━━━━━ RECORDS SUPPLIED

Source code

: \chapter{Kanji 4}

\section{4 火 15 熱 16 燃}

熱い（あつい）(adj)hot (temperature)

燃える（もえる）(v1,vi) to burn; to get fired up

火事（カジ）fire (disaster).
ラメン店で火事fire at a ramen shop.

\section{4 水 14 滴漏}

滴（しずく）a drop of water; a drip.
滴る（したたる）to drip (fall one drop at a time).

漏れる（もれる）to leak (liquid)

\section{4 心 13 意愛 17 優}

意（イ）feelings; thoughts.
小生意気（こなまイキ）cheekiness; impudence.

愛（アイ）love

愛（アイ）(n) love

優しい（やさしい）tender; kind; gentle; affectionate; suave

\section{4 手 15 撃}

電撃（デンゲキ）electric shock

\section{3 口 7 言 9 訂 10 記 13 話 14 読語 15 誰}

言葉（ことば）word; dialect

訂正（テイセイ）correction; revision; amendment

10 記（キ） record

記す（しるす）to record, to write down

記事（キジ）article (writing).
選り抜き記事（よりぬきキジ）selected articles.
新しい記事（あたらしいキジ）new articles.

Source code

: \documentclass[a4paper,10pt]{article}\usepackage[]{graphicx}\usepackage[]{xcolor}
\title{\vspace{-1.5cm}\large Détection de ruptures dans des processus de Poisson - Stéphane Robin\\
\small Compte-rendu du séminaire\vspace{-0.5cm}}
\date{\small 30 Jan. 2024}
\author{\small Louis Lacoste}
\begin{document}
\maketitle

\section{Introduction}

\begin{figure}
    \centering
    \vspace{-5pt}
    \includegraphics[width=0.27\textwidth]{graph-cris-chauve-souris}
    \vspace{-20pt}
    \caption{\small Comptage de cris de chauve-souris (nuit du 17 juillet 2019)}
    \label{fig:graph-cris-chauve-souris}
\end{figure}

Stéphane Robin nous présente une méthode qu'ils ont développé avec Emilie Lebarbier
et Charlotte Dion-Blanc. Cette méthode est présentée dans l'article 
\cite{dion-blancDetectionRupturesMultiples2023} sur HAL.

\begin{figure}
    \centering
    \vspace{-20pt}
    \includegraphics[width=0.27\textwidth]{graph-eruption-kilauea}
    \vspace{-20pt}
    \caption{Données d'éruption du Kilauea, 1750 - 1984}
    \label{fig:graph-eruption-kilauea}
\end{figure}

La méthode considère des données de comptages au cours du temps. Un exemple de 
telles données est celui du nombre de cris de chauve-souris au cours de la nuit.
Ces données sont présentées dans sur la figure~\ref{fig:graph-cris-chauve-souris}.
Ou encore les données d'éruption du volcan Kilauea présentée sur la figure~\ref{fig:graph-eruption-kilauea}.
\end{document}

━━━━━━━━━━

Go through the records above, find each line with the string "eruption", and copy it.

    \includegraphics[width=0.27\textwidth]{graph-eruption-kilauea}
    \label{fig:graph-eruption-kilauea}
Ou encore les données d'éruption du volcan Kilauea présentée sur la figure~\ref{fig:graph-eruption-kilauea}.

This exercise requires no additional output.